Trust me, this is one of the greatest war movies of all time. Personally? I think it’s better that Saving Private Ryan. And in league Platoon, Full Metal Jacket, and Apocalypse Now. (Personally, my favorite war movie of all time? Definitely would be Jacob’s Ladder. But that’s just me, you do you… I really don’t mind you being wrong! hahaha.)

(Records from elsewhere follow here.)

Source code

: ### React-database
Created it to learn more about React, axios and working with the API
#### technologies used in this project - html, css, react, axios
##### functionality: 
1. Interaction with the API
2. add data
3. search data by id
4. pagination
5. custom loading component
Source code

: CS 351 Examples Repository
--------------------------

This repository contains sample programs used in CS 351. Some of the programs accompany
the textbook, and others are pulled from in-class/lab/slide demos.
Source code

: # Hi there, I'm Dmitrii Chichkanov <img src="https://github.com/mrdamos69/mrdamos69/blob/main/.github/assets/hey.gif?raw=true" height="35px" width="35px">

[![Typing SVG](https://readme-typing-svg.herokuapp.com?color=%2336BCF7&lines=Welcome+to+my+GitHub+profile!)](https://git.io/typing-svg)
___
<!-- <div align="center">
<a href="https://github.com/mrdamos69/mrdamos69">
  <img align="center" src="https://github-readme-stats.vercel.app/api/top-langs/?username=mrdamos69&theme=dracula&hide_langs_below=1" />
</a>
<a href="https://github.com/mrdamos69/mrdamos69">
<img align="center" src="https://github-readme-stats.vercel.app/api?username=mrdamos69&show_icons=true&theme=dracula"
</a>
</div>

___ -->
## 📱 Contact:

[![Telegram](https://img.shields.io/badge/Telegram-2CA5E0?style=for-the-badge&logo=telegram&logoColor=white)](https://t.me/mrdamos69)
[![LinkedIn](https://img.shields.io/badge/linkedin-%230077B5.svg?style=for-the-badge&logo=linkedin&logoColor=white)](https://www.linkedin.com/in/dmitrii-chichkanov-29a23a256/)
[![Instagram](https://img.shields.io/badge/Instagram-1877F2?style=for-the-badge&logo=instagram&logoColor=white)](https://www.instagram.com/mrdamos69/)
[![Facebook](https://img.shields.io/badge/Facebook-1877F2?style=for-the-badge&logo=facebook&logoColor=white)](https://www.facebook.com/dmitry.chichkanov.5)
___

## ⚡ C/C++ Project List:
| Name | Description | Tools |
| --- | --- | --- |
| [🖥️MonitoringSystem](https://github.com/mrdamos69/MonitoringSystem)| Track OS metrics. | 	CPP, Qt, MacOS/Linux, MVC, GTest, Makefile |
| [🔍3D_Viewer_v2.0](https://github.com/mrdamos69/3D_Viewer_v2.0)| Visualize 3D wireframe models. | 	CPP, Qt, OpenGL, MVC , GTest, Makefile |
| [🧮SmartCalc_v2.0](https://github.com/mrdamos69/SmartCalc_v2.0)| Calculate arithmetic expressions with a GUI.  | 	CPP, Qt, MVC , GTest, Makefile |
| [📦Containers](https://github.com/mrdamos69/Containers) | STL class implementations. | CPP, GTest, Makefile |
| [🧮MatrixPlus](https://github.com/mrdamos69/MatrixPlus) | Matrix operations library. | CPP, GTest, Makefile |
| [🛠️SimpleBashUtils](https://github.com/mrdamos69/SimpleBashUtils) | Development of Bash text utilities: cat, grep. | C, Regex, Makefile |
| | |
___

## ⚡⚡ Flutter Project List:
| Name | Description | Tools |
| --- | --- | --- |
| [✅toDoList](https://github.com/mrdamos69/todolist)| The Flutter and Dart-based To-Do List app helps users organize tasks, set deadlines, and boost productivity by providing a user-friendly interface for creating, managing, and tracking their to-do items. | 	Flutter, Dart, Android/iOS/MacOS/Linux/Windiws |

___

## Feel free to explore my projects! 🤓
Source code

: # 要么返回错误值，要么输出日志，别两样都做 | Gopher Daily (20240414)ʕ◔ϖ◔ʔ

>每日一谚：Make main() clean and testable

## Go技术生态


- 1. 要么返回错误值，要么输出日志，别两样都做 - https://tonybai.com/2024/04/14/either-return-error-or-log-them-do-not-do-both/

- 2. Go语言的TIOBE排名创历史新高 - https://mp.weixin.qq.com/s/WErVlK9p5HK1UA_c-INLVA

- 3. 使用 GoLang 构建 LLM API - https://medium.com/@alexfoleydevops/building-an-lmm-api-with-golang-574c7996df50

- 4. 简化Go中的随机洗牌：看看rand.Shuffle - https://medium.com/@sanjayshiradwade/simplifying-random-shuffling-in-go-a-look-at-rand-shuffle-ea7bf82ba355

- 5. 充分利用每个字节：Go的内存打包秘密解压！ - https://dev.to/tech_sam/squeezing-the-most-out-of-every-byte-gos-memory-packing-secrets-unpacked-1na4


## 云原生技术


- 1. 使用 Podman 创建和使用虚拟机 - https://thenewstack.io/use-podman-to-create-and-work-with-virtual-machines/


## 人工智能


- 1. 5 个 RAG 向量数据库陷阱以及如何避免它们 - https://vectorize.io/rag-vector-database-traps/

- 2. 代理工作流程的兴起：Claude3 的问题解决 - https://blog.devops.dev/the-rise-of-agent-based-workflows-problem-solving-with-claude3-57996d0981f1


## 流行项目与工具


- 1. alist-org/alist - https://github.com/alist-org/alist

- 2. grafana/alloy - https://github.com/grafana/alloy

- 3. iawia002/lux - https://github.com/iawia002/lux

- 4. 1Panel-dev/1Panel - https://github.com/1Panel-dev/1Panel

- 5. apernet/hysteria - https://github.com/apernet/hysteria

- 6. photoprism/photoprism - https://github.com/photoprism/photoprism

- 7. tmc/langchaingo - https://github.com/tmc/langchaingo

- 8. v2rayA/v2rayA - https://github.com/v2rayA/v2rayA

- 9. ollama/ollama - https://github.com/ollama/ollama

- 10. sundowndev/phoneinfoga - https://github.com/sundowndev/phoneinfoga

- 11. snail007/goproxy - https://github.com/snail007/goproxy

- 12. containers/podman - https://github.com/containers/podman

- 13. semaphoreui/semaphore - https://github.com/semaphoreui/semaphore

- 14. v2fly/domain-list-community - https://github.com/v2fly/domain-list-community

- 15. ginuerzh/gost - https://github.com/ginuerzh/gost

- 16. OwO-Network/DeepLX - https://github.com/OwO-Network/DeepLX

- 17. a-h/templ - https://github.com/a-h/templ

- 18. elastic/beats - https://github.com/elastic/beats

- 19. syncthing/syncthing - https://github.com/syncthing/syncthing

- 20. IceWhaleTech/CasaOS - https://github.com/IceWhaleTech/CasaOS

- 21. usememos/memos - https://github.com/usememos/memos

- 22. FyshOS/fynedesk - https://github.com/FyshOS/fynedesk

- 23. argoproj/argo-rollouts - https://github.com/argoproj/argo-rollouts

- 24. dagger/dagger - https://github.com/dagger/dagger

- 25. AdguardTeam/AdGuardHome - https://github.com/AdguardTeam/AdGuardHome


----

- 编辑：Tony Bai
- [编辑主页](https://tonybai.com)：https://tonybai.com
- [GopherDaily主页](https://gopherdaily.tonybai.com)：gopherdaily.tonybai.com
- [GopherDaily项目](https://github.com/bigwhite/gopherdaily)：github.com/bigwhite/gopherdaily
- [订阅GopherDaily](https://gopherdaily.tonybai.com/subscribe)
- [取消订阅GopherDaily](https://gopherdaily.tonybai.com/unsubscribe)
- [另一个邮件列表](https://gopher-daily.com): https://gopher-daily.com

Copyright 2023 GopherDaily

Let’s See Why Netflix’s All Quiet on the Western Front is a Must See

The movie opens with a jacket. Well, a jacket and a soldier. That soldier charges into a line of bullets so thick and so hopeless that he didn’t stand a chance. The jacket took a single bullet – and killed the man inside it. The jacket was pulled from the corpse, and sent off the front to be repaired and the redistributed to another new recruit named Paul Bäumer who had just enlisted in the Imperial German Army. He and his classmates get swept up in the hype of a patriotic speech of a school official. They are determined that their enlistments will single handedly turn the tide of this already (unknowingly) lost war. But quickly… literally immediately, their romantic wanderlust for glory and fame on the various battle lines of the Great War is snuffed out. Their first duty on the Northern France line near La Malmaison? To use their helmets to bail out the drowning trenches. “This isn’t what I expected at all.” And, in that first night, Ludwig is killed by artillery.

Cut to, November 7th, 1918, and the German official Matthias Erzberger who, in an attempt to stop the horrendous loss of German life, began negotiating with the Allied powers for an armistice. But before he could start the talks, had to convince the German High Command to start the talks. Meanwhile, Paul and Kat break into a farm, and steal a goose. An extremely instrumental moment in the film, though it turns out well for them… this time. Franz, after their goose dinner, spends the night with a French woman, who gives him her scarf as a memento of their time together.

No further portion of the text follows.